Und drum bringt Franziska alle vier Wochen ein schlankes bis vollschlankes Taschenbuch heraus.

Erzählt werden Geschichten aus ihrem Leben, die von erhöhtem Interesse sein dürften.

Jeden vierten Dienstag um 18.05 wird das fertige Manuskript in die Umlaufbahn entsandt.

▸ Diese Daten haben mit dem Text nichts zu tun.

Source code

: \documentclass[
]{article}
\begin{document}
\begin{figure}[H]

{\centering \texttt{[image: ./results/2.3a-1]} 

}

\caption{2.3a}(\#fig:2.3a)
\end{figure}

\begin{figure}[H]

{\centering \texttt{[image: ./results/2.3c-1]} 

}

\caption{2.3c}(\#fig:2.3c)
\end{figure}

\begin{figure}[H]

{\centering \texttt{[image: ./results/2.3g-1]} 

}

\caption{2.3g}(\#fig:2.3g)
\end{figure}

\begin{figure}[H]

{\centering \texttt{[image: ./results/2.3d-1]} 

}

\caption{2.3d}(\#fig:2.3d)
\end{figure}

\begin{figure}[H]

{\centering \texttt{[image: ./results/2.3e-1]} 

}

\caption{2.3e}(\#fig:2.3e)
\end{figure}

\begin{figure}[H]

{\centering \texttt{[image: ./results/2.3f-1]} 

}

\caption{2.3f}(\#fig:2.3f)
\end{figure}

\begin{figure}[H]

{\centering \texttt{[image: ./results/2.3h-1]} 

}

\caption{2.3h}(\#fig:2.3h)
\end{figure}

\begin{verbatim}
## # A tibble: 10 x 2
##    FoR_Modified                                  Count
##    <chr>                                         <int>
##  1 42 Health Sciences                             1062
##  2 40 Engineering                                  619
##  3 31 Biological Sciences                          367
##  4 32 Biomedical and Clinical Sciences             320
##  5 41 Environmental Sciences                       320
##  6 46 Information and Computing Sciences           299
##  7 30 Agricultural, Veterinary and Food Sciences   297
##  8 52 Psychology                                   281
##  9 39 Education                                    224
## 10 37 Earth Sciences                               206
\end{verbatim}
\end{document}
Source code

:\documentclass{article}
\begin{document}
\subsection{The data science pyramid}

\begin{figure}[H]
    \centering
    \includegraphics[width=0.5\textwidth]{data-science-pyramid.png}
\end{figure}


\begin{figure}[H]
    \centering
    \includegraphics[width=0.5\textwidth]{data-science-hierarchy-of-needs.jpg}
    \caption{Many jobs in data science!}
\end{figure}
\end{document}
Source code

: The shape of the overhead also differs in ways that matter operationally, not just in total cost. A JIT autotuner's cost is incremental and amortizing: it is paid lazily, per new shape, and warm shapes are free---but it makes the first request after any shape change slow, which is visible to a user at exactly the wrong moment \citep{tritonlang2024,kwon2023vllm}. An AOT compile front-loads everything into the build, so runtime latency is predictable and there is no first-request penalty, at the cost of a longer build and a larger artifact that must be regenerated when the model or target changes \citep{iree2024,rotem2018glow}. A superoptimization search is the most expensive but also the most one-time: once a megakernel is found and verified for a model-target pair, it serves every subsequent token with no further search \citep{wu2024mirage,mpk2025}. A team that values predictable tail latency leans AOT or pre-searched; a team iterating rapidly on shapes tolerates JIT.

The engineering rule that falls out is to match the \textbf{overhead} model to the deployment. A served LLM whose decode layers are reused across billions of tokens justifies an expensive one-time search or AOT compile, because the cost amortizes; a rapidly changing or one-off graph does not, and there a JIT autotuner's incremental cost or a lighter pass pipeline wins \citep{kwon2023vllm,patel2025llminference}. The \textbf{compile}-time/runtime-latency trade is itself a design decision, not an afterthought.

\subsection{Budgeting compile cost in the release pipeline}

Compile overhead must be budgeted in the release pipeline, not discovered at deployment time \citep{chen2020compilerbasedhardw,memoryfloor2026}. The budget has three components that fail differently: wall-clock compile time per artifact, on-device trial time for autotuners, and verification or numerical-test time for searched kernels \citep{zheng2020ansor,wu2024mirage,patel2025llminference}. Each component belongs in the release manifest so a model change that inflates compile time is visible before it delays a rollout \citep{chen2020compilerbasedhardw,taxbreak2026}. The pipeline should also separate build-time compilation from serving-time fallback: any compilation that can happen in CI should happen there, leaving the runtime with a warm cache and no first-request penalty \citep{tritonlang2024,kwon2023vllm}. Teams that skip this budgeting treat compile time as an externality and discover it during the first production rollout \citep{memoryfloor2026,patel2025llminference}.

Die meisten Vorkömmlinge finden sich im

Personenverzeichnis

Hier die engste Familie vorweg:

Opa, (*1909) Opa mütterlicherseits in Österreich

Oma Ella, (*1913) Omi väterlicherseits in Hessen

Buz (Wolfram), mein Papa (*1938) Professor für Violine an der Musikhochschule in Trossingen

Rehlein (Erika), meine Mutter (*1939)

Ming (Iwan), mein Bruder (*1964)

Orte der Handlung:

Ofenbach, unscheinbares Dorf in Niederösterreich

Grebenstein, bezaubernde Kleinstadt in Nordhessen

Aurich, Hauptstadt von Ostfriesland

Inhaltsverzeichnis

April 2002

Montag, 1. April

Dienstag, 2. April

Mittwoch, 3. April

Donnerstag, 4. April

Freitag, 5. April

Samstag, 6. April

Sonntag, 7. April

Montag, 8. April

Dienstag, 9. April

Mittwoch, 10. April

Donnerstag, 11. April

Freitag, 12. April

Samstag, 13. April

Sonntag, 14. April

Montag, 15. April

Dienstag, 16. April

Mittwoch 17. April

Donnerstag, 18. April

Freitag, 19. April

Samstag, 20. April

Sonntag, 21. April

Montag, 22. April

Dienstag, 23. April

Mittwoch, 24. April

Donnerstag, 25. April

Freitag, 26. April

Samstag, 27. April

Sonntag, 28. April

Montag, 29. April

Dienstag, 30. April

Mai 2002

Mittwoch, 1. Mai

Donnerstag, 2. Mai

Freitag, 3. Mai

Samstag, 4. Mai

Sonntag, 5. Mai

Montag, 6. Mai

Dienstag, 7. Mai

Mittwoch, 8. Mai

Donnerstag, 9. Mai

Freitag, 10. Mai

Samstag, 11. Mai

Sonntag, 12. Mai

Montag, 13. Mai

Dienstag, 14. Mai

Mittwoch, 15. Mai

Donnerstag, 16. Mai

Freitag, 17. Mai

Samstag, 18. Mai

Sonntag, 19. Mai

Montag, 20. Mai

Dienstag, 21. Mai

Mittwoch, 22. Mai

Donnerstag, 23. Mai

Freitag, 24. Mai

Samstag, 25. Mai

Sonntag, 26. Mai

Montag, 27. Mai

Dienstag, 28. Mai

Mittwoch, 29. Mai

Donnerstag, 30. Mai

Freitag, 31. Mai

April 2002

Montag, 1. April

Aurich

Dunstig

Von Dunkelheit umhüllt und zu einer schwindenden Erinnerung verunschärft trat Buz die lange Reise nach Taiwan an.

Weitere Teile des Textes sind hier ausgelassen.